#### WHAT TO DO
Find the line containing "del modelo.\\Fuente: Elaboración" in the listing below. Repeat it exactly, along with each following line up to and including the one containing "Real OASs are".

#### MATERIAL FOR THIS EXERCISE
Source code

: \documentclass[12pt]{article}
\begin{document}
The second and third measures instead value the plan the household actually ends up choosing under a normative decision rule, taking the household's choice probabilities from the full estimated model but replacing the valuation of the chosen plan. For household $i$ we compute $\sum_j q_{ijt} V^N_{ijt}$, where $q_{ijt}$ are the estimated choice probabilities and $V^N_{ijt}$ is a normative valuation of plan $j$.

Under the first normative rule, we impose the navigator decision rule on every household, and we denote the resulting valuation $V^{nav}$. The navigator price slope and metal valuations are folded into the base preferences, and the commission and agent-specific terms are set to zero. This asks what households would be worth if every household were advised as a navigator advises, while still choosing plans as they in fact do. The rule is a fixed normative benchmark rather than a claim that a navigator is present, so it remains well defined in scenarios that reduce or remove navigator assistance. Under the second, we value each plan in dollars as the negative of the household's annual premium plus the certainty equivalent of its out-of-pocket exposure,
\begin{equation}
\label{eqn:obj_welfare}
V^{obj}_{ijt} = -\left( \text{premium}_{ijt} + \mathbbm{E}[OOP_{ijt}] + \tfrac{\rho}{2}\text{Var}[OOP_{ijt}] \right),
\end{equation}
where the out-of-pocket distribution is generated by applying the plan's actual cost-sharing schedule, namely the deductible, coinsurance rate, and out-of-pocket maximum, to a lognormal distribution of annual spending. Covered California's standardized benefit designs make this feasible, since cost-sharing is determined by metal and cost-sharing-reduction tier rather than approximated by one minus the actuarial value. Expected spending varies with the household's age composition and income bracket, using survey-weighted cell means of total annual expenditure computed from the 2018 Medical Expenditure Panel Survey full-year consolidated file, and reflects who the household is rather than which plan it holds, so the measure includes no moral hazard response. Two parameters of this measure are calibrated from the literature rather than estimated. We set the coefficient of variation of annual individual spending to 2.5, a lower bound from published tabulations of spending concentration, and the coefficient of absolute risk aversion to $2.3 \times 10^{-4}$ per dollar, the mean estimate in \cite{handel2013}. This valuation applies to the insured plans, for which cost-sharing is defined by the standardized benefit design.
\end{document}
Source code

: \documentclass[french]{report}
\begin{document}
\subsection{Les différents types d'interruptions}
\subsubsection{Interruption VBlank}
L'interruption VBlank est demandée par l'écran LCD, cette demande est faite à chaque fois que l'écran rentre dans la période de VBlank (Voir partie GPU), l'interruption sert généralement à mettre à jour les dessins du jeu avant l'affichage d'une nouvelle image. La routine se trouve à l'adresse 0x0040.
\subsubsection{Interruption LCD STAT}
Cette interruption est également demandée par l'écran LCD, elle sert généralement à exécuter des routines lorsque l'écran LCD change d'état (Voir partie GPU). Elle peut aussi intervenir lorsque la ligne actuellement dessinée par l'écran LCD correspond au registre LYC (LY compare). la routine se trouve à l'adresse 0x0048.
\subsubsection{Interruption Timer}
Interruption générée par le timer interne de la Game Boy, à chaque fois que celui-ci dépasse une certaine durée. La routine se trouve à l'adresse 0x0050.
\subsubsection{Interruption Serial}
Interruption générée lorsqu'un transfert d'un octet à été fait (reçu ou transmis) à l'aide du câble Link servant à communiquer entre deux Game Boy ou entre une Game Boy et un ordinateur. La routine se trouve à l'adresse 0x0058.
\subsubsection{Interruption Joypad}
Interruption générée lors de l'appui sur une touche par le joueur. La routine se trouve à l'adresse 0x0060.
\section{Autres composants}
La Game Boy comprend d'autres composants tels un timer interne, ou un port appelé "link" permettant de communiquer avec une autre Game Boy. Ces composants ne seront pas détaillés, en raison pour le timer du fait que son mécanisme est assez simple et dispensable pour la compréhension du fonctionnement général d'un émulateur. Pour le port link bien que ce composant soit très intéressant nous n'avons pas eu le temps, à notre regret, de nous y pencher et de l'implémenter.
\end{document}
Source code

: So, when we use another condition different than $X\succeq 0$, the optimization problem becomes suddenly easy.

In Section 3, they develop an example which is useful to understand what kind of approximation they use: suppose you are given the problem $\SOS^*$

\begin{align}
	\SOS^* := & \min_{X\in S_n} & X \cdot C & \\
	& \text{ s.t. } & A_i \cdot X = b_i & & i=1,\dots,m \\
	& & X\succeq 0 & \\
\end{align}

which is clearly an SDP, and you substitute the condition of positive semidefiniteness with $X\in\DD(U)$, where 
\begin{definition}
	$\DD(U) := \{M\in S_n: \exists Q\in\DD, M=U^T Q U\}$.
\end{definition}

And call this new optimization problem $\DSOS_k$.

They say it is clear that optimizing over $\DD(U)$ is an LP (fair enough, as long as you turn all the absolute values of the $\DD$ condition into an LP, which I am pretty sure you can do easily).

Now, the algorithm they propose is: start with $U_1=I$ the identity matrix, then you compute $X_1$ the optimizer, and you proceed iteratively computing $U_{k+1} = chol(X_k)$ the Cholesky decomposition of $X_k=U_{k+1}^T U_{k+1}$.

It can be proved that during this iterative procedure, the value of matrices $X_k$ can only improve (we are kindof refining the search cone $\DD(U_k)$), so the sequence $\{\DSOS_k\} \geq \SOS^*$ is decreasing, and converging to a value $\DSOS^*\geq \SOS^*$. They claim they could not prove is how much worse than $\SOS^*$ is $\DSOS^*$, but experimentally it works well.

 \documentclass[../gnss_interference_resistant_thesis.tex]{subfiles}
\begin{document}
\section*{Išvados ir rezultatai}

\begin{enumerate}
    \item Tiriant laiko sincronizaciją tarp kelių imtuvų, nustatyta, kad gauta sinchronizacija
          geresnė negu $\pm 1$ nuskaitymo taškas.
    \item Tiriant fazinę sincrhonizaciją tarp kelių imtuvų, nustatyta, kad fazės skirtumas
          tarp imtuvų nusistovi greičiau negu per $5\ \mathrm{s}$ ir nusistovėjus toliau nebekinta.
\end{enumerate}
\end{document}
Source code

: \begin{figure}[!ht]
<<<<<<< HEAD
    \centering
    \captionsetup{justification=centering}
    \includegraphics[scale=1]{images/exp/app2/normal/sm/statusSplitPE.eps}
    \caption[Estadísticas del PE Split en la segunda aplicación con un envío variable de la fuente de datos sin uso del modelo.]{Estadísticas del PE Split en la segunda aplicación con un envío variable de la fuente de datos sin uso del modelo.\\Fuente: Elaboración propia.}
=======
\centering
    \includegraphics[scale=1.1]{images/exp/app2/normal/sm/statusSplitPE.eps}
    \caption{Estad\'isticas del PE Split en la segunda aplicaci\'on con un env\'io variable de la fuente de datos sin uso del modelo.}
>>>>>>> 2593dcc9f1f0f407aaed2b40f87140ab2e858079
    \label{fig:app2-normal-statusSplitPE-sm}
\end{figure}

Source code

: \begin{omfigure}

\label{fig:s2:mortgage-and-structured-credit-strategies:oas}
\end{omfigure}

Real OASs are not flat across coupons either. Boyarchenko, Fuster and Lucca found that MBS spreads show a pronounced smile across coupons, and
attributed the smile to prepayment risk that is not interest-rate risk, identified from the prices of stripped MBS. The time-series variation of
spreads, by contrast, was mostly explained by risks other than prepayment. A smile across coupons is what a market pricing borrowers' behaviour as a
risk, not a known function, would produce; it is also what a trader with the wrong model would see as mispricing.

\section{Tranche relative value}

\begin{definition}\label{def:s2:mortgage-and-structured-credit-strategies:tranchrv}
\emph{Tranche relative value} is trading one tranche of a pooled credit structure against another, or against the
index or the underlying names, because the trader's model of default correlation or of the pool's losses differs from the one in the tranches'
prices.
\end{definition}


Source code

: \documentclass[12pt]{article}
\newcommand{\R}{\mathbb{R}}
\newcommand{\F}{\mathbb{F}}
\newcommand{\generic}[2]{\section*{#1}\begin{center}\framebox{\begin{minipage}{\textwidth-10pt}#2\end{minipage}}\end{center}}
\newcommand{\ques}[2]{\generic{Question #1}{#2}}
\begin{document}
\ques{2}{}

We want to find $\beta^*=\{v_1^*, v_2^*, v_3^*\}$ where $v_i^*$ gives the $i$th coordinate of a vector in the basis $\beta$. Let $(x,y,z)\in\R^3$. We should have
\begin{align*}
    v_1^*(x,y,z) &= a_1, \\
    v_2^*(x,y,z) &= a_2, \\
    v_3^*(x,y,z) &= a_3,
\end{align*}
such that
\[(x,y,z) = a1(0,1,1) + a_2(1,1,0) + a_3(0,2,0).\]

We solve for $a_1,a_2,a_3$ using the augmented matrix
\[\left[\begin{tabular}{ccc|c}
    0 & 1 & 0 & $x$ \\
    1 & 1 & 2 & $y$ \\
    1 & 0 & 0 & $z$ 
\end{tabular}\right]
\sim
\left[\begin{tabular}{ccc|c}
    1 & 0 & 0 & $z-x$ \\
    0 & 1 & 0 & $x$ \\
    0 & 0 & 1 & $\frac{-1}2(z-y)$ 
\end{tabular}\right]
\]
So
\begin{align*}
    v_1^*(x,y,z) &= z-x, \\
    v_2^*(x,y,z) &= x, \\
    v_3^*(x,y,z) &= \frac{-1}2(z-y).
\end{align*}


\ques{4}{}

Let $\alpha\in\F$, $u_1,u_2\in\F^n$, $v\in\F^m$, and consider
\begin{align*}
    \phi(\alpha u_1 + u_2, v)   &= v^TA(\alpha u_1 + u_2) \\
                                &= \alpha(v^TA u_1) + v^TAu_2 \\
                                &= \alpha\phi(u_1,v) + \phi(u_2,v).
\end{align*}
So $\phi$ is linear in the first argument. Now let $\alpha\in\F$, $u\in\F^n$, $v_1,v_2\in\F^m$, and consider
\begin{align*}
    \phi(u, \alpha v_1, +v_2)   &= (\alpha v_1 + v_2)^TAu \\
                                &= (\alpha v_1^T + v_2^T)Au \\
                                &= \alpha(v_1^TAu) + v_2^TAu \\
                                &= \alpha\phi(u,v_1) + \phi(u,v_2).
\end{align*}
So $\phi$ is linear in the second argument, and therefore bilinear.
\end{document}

#### EXERCISE SOLUTION
    \caption[Estadísticas del PE Split en la segunda aplicación con un envío variable de la fuente de datos sin uso del modelo.]{Estadísticas del PE Split en la segunda aplicación con un envío variable de la fuente de datos sin uso del modelo.\\Fuente: Elaboración propia.}
=======
\centering
    \includegraphics[scale=1.1]{images/exp/app2/normal/sm/statusSplitPE.eps}
    \caption{Estad\'isticas del PE Split en la segunda aplicaci\'on con un env\'io variable de la fuente de datos sin uso del modelo.}
>>>>>>> 2593dcc9f1f0f407aaed2b40f87140ab2e858079
    \label{fig:app2-normal-statusSplitPE-sm}
\end{figure}

Source code

: \begin{omfigure}

\label{fig:s2:mortgage-and-structured-credit-strategies:oas}
\end{omfigure}

Real OASs are not flat across coupons either. Boyarchenko, Fuster and Lucca found that MBS spreads show a pronounced smile across coupons, and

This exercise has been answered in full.